Exercise objective - Return a copy of every line in the data below that contains "used".

Records to process Start Marker

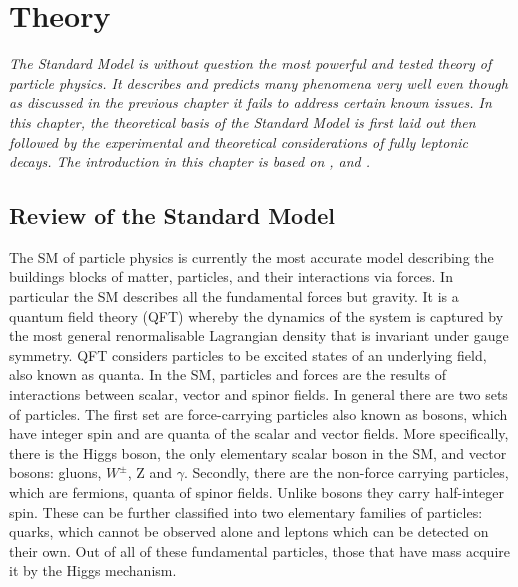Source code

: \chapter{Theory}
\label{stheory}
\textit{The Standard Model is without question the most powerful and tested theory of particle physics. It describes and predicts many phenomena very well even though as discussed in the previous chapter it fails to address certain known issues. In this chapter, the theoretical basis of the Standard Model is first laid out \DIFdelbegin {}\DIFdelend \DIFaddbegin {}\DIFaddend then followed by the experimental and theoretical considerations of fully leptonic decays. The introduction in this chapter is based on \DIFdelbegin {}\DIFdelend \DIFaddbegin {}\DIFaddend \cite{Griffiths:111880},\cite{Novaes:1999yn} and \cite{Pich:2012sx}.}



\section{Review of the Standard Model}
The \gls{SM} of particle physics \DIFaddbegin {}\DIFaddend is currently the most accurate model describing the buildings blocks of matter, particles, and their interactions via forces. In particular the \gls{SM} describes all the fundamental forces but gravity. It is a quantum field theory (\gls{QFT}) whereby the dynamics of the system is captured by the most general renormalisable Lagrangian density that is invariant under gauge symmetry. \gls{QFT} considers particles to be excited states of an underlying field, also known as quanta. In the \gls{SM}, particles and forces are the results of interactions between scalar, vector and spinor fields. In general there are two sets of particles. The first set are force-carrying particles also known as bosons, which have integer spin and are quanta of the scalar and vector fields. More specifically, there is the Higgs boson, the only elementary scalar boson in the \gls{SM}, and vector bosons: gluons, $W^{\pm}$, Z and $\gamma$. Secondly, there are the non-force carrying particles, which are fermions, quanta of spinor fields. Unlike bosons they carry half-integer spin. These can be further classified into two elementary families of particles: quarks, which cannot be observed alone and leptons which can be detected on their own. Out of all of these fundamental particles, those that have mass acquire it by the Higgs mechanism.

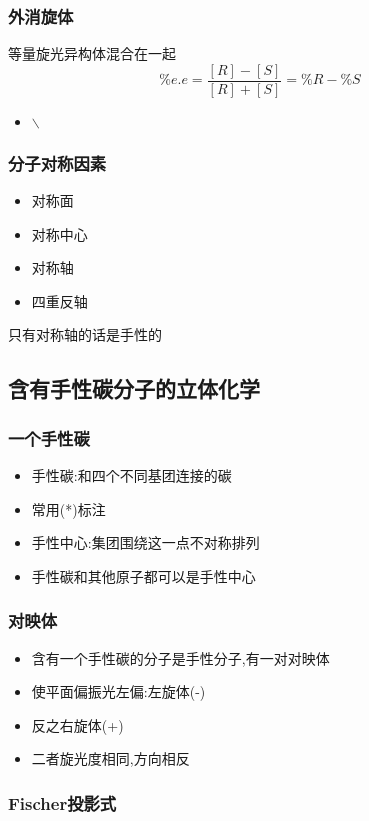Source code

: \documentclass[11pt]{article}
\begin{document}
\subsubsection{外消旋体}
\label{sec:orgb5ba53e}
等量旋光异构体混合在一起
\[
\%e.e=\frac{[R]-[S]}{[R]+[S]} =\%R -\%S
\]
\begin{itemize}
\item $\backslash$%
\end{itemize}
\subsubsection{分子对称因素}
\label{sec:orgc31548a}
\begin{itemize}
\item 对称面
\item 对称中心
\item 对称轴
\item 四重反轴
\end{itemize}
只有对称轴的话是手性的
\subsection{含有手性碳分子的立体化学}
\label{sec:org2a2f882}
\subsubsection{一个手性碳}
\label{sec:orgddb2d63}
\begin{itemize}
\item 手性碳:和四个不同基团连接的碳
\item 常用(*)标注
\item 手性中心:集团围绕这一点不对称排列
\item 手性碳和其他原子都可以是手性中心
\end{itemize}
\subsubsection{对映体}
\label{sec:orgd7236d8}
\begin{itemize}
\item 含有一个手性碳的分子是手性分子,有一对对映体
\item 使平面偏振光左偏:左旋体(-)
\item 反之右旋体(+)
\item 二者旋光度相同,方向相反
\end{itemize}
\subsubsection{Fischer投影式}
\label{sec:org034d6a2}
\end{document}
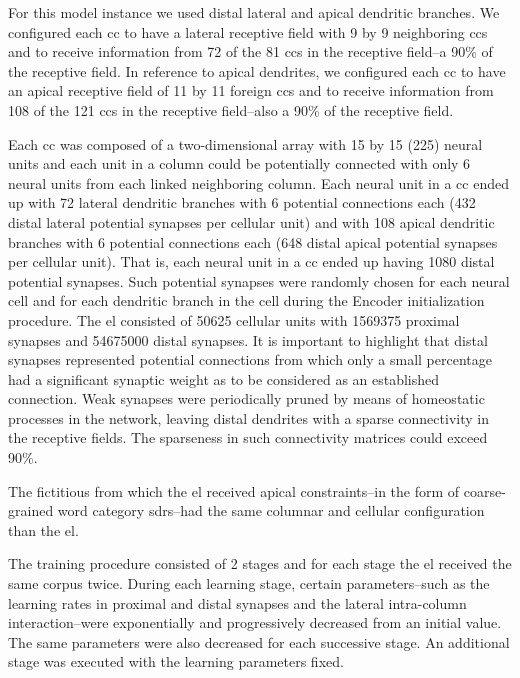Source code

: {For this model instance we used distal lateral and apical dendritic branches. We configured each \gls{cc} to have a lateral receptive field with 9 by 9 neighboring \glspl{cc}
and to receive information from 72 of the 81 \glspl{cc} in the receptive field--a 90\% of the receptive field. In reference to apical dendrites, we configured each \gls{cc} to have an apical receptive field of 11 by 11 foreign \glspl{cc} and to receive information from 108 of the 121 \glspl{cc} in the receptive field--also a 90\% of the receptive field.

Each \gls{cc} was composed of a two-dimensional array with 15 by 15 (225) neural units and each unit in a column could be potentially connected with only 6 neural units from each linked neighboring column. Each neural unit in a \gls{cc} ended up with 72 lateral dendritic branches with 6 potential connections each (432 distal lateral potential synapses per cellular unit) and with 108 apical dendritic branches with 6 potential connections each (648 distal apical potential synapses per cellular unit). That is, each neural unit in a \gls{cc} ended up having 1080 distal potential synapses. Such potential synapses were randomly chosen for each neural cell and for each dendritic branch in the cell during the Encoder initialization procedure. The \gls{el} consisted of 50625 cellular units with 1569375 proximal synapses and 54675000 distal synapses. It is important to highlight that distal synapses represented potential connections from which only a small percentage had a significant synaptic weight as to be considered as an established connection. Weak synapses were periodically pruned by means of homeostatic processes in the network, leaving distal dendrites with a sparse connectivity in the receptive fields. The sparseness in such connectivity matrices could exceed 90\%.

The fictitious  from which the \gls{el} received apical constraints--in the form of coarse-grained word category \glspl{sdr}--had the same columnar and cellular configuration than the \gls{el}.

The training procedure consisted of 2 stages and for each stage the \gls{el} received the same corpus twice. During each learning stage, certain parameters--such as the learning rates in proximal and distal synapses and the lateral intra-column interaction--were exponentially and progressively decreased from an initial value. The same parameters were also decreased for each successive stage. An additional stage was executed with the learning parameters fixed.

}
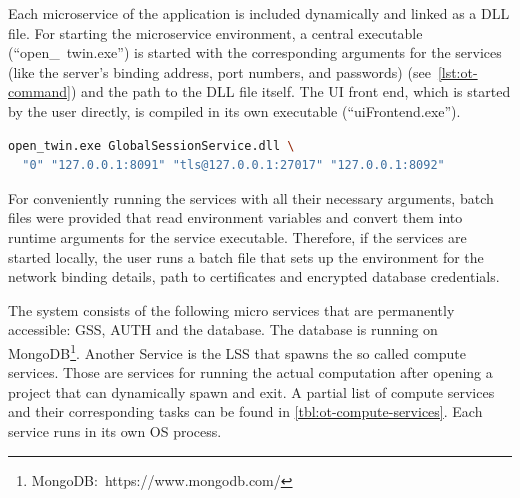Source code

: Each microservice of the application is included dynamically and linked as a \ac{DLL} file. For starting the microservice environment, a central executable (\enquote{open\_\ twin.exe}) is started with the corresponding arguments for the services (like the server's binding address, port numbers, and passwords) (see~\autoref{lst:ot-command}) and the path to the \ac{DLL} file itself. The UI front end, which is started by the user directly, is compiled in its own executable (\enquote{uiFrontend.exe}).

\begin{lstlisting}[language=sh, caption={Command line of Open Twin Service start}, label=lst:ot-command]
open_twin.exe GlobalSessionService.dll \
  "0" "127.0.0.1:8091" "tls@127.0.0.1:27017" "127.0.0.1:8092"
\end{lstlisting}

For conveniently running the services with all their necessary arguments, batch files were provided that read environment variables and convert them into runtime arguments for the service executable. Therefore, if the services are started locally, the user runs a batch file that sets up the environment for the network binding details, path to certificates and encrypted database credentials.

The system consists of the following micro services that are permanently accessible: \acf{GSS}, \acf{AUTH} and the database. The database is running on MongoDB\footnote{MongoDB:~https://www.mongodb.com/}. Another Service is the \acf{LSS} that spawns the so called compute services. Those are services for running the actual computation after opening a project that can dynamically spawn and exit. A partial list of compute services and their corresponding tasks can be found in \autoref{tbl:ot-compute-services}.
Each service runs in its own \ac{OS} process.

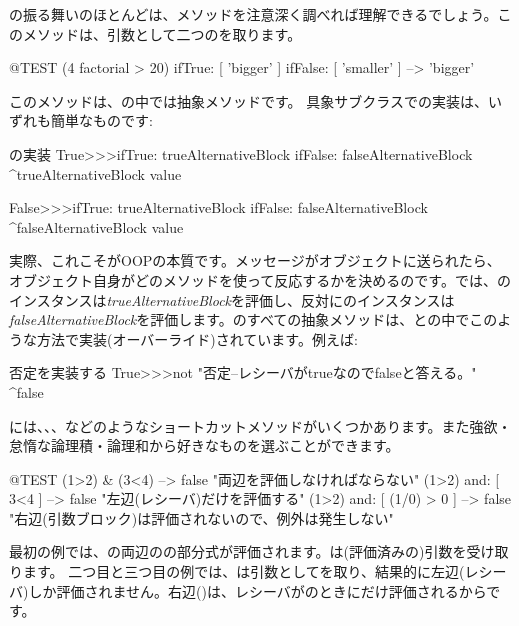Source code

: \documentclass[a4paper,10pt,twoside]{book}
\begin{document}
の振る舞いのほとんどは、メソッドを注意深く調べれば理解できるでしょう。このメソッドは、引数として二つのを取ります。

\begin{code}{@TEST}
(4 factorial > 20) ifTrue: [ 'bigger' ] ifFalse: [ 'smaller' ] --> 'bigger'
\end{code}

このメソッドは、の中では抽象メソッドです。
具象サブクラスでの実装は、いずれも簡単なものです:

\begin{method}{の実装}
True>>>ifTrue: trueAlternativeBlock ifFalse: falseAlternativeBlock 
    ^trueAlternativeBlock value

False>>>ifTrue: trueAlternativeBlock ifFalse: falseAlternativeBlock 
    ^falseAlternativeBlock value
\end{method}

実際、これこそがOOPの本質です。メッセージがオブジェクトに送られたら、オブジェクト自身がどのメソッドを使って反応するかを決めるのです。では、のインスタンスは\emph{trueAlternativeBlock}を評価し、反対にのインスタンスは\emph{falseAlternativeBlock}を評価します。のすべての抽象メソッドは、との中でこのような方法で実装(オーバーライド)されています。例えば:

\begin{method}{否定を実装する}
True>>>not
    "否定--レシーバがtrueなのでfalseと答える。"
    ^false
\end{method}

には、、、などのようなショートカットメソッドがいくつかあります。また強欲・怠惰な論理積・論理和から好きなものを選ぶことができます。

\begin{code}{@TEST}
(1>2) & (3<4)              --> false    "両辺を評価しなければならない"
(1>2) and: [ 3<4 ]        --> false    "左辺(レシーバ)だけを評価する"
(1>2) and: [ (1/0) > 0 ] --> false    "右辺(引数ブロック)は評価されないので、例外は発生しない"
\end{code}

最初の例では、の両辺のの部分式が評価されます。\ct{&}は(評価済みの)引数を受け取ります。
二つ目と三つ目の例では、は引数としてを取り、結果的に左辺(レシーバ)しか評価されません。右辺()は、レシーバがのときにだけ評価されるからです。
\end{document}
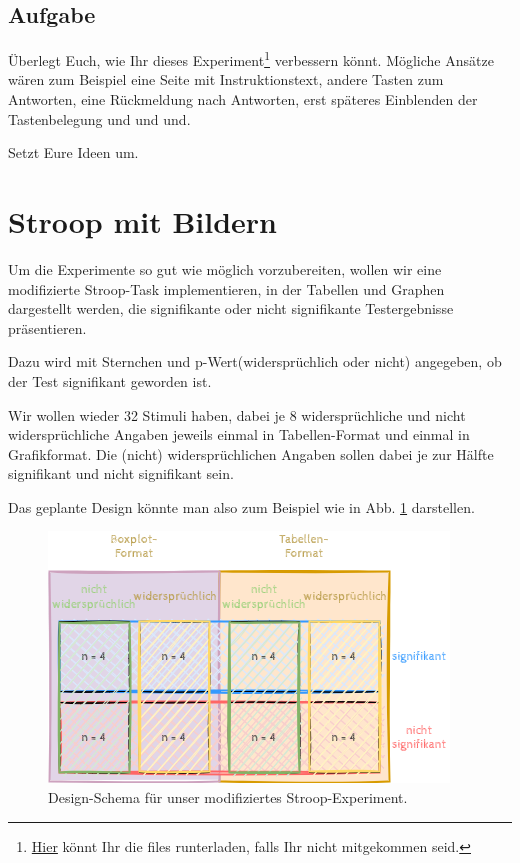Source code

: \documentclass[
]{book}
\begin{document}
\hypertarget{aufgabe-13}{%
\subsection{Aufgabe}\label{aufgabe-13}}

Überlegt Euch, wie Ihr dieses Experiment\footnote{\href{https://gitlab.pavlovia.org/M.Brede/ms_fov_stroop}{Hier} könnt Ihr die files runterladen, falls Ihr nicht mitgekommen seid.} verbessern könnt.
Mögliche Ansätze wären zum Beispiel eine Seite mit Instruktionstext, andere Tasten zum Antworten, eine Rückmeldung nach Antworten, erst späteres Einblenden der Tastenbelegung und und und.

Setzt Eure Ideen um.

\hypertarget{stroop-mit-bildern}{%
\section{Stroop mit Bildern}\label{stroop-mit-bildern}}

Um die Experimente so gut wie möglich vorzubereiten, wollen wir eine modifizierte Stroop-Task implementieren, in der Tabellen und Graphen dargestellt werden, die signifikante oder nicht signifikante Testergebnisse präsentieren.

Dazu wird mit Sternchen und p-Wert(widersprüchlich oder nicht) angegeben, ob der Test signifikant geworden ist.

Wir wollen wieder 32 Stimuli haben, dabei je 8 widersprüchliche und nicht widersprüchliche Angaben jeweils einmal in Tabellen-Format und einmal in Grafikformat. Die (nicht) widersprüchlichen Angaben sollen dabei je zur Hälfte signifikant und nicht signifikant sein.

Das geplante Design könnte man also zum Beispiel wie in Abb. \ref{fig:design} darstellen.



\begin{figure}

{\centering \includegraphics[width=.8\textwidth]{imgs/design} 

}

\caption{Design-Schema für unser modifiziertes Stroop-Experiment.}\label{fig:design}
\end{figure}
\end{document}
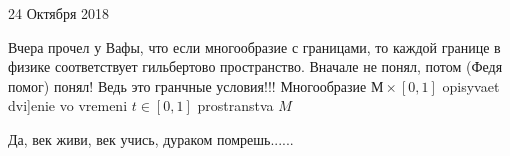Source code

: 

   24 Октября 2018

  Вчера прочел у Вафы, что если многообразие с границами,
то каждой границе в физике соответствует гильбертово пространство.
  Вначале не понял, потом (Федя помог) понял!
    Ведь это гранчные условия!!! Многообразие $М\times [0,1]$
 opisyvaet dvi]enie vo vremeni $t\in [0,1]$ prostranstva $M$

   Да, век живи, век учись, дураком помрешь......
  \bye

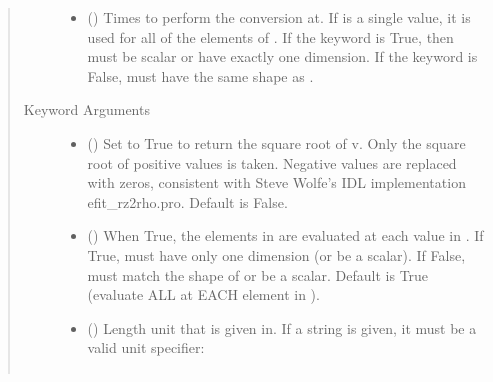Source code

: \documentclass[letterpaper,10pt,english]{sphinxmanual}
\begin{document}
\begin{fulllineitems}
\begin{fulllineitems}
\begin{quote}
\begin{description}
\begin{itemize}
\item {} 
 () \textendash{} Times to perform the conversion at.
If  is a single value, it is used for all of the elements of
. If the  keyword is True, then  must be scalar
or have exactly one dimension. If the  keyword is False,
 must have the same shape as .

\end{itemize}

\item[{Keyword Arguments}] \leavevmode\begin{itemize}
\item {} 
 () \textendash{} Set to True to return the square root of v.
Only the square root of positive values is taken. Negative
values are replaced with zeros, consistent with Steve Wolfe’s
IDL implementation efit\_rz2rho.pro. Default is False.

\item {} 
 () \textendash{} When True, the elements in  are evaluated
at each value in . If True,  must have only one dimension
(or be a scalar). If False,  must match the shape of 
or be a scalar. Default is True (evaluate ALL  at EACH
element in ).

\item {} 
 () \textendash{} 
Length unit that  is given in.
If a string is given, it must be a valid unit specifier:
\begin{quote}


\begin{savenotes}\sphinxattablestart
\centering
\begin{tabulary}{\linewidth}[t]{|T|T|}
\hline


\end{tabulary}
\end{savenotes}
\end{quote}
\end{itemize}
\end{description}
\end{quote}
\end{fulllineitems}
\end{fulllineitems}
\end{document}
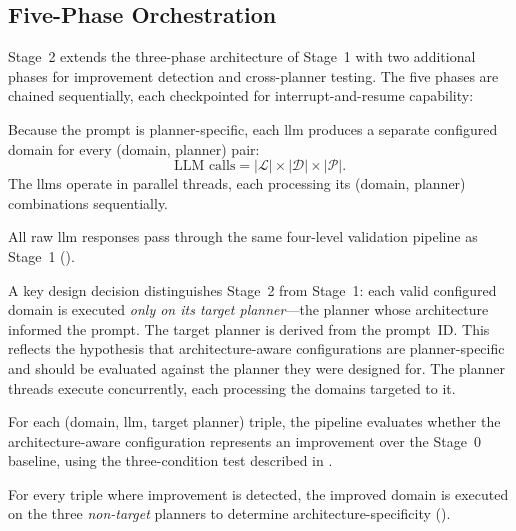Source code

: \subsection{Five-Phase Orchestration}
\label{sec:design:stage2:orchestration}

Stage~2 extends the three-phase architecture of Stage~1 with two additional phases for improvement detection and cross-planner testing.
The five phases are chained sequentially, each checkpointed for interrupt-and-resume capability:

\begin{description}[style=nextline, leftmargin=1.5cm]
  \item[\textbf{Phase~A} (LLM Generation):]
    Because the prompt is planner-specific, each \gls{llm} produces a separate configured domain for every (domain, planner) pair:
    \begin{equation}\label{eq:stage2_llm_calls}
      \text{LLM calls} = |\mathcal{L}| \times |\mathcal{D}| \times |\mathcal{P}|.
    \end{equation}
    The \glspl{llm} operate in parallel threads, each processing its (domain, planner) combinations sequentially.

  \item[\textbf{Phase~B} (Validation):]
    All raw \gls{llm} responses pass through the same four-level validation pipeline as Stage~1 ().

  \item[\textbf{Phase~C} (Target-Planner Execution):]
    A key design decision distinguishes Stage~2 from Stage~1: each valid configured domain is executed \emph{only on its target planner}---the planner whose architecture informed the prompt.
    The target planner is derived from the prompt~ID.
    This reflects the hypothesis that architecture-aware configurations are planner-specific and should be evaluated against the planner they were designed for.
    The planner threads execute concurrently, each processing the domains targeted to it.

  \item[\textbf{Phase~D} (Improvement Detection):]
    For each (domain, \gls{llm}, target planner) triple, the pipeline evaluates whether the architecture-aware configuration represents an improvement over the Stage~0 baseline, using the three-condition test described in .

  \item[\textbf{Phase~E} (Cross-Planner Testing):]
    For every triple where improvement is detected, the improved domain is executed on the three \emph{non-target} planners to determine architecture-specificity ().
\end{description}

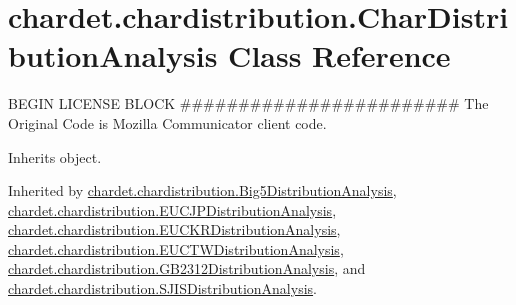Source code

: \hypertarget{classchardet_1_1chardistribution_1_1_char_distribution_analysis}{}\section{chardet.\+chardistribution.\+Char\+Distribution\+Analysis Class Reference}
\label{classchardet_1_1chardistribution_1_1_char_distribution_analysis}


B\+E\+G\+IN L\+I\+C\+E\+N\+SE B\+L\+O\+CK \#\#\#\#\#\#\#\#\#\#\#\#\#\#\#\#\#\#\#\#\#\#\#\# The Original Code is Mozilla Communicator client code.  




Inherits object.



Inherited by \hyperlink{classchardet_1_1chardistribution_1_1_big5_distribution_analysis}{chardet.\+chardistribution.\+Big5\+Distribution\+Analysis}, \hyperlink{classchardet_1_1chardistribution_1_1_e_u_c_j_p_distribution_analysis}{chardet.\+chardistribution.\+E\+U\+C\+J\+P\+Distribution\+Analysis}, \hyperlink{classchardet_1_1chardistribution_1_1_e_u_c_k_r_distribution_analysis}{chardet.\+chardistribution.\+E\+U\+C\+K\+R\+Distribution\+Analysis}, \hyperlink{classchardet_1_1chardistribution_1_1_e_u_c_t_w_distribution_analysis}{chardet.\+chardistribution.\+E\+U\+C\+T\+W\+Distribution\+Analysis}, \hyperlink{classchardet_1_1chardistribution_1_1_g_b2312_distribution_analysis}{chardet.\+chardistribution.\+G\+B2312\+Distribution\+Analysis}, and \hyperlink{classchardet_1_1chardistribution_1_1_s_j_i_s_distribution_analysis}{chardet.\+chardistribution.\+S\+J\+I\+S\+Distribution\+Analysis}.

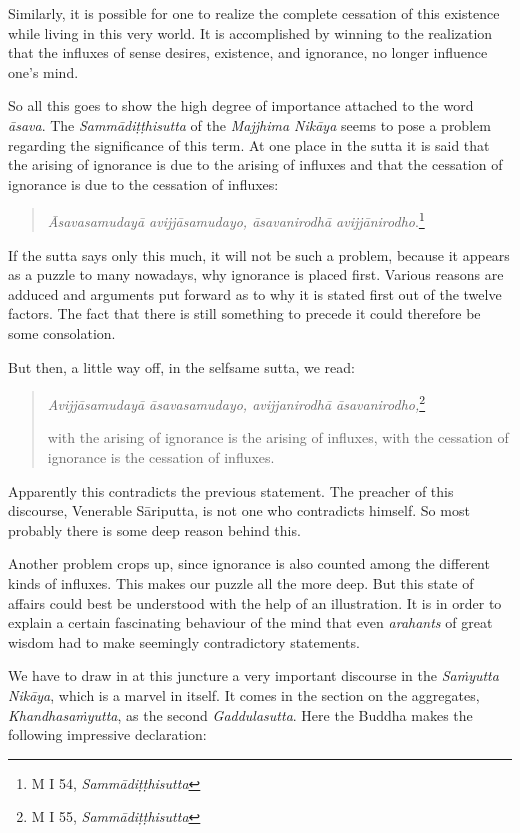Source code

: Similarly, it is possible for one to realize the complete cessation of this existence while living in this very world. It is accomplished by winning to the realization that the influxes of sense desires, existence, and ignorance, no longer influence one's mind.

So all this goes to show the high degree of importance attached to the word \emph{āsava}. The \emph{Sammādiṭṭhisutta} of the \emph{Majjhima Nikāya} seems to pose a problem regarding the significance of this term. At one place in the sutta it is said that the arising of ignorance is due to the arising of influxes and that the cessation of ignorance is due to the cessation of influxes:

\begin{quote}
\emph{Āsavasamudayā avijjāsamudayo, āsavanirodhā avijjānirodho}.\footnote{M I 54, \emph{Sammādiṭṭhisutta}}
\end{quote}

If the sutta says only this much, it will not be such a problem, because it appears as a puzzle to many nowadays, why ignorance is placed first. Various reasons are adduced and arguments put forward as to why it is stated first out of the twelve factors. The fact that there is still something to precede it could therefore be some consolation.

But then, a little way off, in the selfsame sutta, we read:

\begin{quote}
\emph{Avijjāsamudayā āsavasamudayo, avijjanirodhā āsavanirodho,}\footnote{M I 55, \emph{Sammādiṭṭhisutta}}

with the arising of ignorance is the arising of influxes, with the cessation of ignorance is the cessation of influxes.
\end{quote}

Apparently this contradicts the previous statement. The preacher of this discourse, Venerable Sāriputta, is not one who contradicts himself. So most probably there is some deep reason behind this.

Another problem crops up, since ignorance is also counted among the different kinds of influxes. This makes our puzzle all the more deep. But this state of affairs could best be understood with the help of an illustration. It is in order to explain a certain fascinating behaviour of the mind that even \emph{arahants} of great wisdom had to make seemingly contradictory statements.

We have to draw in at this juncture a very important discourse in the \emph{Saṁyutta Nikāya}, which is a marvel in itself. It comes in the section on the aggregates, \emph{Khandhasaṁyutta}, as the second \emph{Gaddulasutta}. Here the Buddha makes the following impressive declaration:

Records to process End Marker

Result for this exercise -
: {For this model instance we used distal lateral and apical dendritic branches. We configured each \gls{cc} to have a lateral receptive field with 9 by 9 neighboring \glspl{cc}
If  is a single value, it is used for all of the elements of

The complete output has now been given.